'''

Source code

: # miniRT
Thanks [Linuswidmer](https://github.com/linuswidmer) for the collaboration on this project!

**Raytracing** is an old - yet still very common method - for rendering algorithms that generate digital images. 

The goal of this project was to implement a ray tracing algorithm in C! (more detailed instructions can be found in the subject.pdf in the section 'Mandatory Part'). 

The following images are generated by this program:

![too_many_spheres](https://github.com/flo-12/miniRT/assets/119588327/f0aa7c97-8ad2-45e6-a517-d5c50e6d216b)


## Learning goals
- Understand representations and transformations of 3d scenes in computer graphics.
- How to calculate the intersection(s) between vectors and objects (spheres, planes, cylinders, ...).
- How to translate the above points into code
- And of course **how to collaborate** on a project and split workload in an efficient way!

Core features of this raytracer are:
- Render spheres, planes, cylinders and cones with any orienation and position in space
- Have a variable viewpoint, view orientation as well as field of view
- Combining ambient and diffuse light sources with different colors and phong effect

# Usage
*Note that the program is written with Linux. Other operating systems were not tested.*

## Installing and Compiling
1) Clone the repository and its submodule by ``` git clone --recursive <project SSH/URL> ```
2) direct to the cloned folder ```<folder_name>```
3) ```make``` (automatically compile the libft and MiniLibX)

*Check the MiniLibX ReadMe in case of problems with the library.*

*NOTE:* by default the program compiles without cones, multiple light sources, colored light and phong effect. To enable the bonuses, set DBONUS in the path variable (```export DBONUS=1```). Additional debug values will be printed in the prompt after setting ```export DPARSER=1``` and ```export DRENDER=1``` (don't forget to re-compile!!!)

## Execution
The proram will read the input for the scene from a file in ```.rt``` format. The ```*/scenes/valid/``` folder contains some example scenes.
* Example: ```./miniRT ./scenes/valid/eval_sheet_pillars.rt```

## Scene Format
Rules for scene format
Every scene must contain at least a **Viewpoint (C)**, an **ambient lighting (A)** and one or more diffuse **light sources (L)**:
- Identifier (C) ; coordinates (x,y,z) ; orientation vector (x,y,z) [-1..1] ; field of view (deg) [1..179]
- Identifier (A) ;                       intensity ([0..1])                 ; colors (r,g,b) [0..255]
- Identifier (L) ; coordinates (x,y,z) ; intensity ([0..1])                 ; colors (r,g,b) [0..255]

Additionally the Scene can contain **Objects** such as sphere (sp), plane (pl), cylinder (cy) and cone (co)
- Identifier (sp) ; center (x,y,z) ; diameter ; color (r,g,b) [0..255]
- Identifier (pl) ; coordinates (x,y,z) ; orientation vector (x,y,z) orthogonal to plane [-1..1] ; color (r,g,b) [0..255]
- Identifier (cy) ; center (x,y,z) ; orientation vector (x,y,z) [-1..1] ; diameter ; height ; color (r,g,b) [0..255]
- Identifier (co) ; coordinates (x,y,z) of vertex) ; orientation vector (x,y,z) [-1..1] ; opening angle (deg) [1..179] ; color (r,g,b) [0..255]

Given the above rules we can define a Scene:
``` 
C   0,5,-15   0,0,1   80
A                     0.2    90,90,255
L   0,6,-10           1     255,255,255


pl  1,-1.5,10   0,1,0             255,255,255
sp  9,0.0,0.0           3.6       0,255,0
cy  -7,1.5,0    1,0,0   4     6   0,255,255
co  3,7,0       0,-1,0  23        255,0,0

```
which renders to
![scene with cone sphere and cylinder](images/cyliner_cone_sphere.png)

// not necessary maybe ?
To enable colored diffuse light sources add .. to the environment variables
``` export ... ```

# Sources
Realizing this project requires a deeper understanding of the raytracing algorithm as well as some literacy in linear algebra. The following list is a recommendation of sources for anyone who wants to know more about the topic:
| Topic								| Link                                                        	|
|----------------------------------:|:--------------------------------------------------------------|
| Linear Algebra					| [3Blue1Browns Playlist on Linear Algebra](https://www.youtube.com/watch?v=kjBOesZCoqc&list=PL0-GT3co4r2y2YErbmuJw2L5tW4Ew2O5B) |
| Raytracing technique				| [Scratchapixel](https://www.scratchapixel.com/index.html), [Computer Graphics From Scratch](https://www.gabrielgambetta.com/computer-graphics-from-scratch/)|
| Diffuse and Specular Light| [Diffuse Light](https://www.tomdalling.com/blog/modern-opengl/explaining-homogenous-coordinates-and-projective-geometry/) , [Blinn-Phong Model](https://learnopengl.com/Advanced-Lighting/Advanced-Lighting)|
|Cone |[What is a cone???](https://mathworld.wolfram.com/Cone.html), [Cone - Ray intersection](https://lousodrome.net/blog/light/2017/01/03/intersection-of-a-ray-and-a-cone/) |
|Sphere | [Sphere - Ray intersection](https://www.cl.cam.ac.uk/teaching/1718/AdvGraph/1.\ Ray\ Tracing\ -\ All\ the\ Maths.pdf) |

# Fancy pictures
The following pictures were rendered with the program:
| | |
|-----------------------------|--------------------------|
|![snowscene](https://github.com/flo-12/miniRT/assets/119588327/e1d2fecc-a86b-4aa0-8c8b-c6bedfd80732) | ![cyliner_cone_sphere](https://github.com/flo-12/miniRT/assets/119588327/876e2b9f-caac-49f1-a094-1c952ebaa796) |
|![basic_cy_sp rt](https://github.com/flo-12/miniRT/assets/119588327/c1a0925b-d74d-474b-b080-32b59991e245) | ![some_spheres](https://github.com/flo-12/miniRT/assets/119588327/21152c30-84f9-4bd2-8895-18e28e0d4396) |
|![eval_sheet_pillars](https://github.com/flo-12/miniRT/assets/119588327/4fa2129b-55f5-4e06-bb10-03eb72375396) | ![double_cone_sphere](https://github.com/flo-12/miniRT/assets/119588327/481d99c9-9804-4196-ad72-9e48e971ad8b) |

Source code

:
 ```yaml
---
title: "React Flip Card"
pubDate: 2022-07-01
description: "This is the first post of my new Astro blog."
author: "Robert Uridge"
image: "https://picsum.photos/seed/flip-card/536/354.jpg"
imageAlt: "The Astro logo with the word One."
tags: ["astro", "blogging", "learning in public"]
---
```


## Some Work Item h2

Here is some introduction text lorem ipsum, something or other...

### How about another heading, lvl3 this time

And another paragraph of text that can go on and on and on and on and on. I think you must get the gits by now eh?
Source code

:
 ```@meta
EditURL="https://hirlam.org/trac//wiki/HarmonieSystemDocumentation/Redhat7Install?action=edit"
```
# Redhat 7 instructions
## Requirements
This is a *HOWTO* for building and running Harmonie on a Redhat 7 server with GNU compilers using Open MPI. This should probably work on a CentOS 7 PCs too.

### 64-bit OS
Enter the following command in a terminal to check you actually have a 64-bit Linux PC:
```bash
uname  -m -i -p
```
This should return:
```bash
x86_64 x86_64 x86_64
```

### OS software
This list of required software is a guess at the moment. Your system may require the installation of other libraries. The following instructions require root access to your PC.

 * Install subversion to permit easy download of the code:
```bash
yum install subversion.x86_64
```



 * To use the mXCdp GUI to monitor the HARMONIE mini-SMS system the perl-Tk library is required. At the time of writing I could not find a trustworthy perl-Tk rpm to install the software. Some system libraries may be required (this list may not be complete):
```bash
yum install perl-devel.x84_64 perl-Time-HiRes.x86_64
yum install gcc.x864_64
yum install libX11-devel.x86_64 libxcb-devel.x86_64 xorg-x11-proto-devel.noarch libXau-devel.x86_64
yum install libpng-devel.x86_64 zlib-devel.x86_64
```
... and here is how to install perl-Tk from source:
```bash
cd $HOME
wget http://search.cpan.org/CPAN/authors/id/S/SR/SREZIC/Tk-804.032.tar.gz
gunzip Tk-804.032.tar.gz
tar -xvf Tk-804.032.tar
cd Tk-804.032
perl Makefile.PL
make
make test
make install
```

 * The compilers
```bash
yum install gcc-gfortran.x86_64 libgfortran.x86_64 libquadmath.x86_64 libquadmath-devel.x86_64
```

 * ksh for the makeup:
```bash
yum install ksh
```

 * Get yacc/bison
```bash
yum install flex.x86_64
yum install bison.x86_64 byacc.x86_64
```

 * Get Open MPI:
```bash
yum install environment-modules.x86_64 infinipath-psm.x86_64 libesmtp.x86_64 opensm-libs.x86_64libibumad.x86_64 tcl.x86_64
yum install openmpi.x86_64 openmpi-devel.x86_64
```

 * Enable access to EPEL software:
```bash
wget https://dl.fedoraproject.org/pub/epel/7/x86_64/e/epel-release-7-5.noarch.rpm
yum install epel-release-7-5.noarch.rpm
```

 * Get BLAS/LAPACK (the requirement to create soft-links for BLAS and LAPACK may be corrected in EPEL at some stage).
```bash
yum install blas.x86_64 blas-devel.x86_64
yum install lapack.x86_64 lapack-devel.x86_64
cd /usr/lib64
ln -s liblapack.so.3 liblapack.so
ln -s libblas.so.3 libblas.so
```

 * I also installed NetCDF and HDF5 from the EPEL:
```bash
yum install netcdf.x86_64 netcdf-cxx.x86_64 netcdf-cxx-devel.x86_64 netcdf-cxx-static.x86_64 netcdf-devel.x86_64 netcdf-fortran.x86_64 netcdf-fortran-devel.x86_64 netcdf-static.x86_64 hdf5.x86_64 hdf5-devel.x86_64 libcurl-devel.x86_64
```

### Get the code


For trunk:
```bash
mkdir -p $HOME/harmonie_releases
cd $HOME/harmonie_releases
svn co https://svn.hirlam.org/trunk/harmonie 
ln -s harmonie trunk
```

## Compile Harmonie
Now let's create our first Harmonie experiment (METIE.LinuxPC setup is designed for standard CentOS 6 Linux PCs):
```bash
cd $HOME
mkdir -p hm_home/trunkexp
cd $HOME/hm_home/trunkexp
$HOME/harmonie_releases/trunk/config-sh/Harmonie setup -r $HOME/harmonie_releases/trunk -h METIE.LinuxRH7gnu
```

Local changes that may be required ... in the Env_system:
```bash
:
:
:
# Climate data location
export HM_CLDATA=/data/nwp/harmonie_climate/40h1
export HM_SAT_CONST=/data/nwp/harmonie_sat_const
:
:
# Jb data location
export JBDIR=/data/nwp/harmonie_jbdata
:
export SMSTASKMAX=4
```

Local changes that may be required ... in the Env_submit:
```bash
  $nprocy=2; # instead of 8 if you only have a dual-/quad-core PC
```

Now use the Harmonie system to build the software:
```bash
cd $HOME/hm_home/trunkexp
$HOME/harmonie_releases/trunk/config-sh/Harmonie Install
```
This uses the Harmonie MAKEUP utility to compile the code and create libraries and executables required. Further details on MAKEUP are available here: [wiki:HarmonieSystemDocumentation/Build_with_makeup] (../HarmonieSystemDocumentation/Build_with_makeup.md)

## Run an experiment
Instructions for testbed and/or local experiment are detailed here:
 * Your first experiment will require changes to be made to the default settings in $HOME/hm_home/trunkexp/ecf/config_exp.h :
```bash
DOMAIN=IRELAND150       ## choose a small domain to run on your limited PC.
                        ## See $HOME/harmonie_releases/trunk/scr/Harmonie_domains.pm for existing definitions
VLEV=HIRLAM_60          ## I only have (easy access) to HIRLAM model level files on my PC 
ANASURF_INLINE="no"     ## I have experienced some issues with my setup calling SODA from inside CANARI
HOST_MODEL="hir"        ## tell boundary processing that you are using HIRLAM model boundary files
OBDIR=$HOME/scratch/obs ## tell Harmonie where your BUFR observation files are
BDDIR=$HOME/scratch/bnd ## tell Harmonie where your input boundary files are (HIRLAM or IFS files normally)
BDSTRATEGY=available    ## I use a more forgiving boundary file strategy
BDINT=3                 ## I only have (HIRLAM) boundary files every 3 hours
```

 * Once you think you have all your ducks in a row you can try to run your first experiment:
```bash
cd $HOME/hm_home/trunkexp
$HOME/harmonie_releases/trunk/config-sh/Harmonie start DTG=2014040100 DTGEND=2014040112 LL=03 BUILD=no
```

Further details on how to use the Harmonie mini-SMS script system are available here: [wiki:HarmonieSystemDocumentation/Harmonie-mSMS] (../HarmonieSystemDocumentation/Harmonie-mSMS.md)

'''

WHAT TO DO.
Check each line in the records above for the word "intensity". Return those that have it.

REPLY TO THE EXERCISE.
- Identifier (A) ;                       intensity ([0..1])                 ; colors (r,g,b) [0..255]
- Identifier (L) ; coordinates (x,y,z) ; intensity ([0..1])                 ; colors (r,g,b) [0..255]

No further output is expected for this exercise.